Al llegar arriba, sale por la puerta, da los buenos días a la recepcionista y va directa al despacho de su jefe.
-¡Montserrat! –Dice una voz masculina grave- ¡Está usted despedida!
-Pero señor Blázquez, déjeme que yo le explique…
-No hay nada que explicar, esto es más duro para mí que para usted.
-Señor Blázquez, debe dejarme que le explique… -mostrando el papelito del parking.
El señor Blázquez desaparece de la escena dejando a Montse con la palabra en la boca. Toda la oficina se ha hecho eco de la noticia y Montse se siente observada por todos. Algunas y algunos se acercan a mostrar su tristeza y otros a agradecer su estancia en la empresa. Está en estado de shock. No da crédito de lo que acaba de ocurrirle. La mirada vaga perdida por toda la oficina. Quince años dándolo todo, quince años salvándole el culo al bastardo del jefe que acaba de humillarla en público.

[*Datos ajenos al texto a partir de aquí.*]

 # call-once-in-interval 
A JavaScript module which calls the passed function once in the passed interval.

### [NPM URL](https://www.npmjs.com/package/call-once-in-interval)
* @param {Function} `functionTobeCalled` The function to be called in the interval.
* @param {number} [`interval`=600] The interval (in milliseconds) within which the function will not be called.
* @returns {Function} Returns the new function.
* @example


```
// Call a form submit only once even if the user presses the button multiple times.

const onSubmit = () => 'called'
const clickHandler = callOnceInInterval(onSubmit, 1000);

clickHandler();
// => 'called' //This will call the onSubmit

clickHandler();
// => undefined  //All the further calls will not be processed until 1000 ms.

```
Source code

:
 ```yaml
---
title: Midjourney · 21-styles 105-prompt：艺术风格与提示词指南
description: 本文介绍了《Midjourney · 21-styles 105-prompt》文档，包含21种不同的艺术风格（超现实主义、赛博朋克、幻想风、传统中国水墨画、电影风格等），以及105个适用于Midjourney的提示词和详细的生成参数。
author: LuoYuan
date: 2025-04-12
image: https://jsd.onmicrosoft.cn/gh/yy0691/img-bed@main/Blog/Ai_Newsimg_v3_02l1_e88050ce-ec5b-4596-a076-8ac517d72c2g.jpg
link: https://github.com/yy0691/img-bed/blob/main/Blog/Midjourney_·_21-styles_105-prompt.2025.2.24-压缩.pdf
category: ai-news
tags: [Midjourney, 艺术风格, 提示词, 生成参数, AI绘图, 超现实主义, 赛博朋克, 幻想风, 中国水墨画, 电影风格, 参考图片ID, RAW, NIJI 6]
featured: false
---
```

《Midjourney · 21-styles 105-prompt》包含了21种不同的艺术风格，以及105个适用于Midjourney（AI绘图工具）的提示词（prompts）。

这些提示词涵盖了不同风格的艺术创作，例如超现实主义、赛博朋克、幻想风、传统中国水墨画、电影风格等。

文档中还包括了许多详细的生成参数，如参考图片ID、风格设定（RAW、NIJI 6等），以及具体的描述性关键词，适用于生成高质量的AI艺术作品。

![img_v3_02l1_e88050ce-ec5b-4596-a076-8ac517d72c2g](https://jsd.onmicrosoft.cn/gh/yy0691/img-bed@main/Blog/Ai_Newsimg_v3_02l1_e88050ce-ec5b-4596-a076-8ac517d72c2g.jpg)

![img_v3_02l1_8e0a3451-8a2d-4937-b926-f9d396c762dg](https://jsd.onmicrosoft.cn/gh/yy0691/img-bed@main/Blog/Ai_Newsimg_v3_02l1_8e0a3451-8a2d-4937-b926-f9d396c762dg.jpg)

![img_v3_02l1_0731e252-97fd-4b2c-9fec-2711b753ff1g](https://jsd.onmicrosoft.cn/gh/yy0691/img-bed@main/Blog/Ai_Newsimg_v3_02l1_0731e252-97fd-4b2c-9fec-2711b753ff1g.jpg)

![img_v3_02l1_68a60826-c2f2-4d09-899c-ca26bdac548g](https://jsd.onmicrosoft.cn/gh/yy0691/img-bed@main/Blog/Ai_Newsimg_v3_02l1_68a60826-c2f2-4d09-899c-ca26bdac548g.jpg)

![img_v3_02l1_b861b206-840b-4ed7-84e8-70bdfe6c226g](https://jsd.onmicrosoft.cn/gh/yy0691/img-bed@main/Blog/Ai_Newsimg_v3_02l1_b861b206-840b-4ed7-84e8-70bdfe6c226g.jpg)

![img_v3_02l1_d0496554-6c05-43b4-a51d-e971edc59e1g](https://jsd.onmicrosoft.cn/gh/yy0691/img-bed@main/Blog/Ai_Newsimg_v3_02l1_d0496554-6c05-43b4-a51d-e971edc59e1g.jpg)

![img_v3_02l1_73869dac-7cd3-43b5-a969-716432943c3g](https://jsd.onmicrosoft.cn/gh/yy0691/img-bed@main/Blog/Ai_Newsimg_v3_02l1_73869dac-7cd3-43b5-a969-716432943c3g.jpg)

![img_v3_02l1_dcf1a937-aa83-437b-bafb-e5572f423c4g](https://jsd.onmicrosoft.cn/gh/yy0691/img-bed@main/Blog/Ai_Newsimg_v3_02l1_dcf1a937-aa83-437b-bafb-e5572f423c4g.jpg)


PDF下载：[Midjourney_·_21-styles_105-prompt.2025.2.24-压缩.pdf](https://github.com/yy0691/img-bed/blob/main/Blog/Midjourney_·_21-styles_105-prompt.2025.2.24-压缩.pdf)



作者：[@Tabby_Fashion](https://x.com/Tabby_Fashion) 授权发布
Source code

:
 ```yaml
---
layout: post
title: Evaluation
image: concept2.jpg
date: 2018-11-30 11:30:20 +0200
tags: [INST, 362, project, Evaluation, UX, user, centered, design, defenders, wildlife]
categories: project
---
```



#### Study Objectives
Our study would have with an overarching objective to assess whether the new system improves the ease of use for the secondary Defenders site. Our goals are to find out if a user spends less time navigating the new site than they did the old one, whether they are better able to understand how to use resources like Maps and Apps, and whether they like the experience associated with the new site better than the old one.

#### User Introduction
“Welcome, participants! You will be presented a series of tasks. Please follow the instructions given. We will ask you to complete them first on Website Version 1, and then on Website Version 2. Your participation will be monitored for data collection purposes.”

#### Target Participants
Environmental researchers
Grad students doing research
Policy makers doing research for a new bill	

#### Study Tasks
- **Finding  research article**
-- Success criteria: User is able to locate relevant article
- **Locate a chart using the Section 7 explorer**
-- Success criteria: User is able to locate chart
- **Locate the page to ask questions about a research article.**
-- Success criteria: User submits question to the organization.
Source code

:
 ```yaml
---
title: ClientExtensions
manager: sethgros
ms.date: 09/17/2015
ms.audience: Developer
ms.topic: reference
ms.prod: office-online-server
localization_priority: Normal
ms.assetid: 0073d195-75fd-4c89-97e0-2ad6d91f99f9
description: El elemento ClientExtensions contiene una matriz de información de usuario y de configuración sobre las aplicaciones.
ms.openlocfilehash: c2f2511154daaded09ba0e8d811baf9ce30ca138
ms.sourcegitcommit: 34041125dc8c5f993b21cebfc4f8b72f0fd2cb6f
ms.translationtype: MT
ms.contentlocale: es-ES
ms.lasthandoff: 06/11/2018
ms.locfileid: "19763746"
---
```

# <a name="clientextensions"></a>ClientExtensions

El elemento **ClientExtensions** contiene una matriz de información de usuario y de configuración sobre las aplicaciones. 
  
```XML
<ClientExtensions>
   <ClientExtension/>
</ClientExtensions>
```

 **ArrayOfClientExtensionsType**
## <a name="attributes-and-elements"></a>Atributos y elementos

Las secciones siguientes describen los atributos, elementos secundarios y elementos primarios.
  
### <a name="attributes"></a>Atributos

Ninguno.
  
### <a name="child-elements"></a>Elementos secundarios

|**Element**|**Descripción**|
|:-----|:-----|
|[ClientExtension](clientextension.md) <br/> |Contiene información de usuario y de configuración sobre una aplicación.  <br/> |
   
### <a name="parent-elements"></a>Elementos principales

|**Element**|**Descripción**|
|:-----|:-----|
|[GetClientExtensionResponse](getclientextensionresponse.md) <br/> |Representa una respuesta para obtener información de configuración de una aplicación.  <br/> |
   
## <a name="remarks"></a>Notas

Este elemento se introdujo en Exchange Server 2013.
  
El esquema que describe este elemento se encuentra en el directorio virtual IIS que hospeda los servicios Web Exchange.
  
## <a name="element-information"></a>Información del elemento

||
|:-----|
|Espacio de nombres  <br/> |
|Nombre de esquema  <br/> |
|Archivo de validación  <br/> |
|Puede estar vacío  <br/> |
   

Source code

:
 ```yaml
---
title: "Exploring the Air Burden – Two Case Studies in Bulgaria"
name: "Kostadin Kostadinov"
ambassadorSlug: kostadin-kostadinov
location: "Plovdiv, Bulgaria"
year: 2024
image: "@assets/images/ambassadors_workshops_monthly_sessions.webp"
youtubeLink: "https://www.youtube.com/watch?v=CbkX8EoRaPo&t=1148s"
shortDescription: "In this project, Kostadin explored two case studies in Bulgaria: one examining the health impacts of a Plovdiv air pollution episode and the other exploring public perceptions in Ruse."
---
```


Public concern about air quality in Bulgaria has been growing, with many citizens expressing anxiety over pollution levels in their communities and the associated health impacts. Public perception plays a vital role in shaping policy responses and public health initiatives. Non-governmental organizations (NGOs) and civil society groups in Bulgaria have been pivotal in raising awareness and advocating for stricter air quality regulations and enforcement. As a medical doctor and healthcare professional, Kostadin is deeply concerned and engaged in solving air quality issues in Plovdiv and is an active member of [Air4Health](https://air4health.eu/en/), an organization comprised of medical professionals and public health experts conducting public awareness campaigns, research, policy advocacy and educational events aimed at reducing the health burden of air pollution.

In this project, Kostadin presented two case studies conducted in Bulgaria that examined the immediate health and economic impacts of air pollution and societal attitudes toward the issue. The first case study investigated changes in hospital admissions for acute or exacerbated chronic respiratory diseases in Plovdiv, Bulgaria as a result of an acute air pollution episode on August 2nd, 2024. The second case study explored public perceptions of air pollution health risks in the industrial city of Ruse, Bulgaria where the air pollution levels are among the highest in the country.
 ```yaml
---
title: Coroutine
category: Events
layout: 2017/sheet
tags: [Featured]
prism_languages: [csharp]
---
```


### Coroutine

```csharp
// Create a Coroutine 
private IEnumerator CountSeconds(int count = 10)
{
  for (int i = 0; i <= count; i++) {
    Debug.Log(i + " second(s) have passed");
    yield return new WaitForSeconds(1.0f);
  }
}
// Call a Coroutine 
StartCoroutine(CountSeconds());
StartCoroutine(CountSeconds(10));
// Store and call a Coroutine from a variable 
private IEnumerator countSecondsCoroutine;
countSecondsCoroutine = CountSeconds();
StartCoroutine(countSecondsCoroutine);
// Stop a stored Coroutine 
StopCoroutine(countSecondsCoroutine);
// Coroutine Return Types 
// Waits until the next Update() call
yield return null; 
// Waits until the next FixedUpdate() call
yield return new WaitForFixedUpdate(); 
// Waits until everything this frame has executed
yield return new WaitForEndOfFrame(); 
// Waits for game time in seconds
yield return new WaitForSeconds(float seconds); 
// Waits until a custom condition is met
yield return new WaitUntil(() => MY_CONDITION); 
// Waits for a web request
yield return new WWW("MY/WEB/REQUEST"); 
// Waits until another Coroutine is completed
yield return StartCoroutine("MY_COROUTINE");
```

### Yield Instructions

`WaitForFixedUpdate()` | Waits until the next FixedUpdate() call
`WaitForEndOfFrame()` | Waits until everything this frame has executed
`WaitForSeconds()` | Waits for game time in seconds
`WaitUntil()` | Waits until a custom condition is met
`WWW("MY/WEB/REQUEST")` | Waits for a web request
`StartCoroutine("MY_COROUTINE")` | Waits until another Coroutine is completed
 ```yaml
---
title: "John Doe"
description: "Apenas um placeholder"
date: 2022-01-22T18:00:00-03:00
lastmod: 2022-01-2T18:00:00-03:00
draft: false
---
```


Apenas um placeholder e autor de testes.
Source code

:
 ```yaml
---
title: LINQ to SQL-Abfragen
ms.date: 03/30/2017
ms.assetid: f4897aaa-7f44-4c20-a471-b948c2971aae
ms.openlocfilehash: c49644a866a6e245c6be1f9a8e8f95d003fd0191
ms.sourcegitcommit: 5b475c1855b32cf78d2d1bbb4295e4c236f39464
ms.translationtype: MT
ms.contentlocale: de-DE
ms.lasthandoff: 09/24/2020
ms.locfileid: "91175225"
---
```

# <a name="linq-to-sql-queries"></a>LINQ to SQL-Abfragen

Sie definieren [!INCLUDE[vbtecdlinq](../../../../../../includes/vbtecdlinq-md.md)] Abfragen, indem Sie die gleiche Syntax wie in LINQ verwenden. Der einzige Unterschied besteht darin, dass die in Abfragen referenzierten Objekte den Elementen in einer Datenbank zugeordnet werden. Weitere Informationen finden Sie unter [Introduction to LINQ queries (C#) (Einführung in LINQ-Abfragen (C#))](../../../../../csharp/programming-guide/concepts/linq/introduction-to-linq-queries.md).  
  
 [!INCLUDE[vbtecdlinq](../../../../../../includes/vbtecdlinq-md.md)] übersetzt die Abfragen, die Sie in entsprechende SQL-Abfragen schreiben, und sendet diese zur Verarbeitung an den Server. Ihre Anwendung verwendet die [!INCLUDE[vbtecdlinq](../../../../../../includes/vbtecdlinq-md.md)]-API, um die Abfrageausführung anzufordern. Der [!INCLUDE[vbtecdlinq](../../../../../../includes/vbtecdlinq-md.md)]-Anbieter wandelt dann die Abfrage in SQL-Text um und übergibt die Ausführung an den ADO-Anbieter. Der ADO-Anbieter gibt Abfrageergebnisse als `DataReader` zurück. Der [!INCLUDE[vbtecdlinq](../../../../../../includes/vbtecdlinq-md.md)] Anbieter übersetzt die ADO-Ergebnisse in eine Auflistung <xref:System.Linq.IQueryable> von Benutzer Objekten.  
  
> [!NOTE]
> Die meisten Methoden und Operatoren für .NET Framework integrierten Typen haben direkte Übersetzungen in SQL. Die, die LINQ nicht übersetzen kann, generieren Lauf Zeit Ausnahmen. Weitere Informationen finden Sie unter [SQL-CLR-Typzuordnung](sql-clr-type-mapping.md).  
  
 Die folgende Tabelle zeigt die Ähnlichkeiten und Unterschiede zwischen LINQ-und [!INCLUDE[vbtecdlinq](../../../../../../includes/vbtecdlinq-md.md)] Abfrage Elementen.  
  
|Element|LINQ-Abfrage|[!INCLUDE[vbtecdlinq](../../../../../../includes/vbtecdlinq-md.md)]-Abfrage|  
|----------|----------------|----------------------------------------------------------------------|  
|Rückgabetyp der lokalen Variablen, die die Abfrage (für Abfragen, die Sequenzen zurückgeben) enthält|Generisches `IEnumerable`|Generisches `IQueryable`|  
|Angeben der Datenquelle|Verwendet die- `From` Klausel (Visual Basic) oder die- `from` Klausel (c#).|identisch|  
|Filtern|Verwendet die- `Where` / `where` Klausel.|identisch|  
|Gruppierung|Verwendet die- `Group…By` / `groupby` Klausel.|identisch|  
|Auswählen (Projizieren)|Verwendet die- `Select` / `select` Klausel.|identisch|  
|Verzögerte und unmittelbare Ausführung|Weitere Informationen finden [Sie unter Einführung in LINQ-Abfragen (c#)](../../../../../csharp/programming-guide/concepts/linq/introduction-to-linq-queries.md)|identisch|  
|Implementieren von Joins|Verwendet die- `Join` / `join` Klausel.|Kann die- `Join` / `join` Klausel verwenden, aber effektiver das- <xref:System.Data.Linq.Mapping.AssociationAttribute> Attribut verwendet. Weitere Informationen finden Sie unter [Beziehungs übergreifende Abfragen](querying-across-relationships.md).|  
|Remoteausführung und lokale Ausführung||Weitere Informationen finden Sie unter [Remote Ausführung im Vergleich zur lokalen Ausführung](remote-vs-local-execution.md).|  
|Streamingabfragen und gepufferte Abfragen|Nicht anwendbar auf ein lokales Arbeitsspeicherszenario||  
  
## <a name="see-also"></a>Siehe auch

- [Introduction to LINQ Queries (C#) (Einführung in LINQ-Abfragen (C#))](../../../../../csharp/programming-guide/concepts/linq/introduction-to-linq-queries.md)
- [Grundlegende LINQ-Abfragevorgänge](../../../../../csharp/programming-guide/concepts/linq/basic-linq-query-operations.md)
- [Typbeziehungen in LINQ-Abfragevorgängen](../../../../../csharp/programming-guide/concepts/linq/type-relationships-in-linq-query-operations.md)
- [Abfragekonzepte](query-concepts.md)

Recoge sus cosas y sin mediar palabra con nadie se mete en el ascensor. Va hacia su coche, abre el maletero y deja los trastos. Se sienta, mete la llave y se derrumba a llorar, llora desconsolada apoyando la frente en el volante. Llora con tristeza. Se tira del pelo y se araña la cara, golpea el volante con ahínco. Ahora llora con rabia. De repente se frena, respira acelerada, se mira en el retrovisor interno. Sale del coche, abre el maletero de nuevo, levanta la alfombrilla y coge el bate de béisbol de su hijo.
Va en dirección al coche del señor Blázquez. Rompe en mil pedazos la luna delantera, destroza los retrovisores, todos los cristales los hace añicos, no deja ni un hueco sin que quede golpeado. Rompe los faros, los cuatro, los antiniebla, los parabrisas, el techo solar, amenaza al camarero del bar de enfrente para que le dé un cuchillo para rajarle todas las ruedas. Mete la mano por el cristal para abrir la puerta, baja los asientos de atrás para llegar hasta el maletero y rajarle también la rueda de repuesto. Vuelve al bar, devuelve el cuchillo, exige una garrafa de vinagre, la consigue, rocía toda la tapicería de cuero con vinagre, la devuelve al bar, esconde el bate de béisbol en su maletero y se sienta al volante.
Se ríe, carcajea a gusto, vuelve a llorar. Ahora de la risa. Arranca el coche y desaparece dejando su huella en la empresa.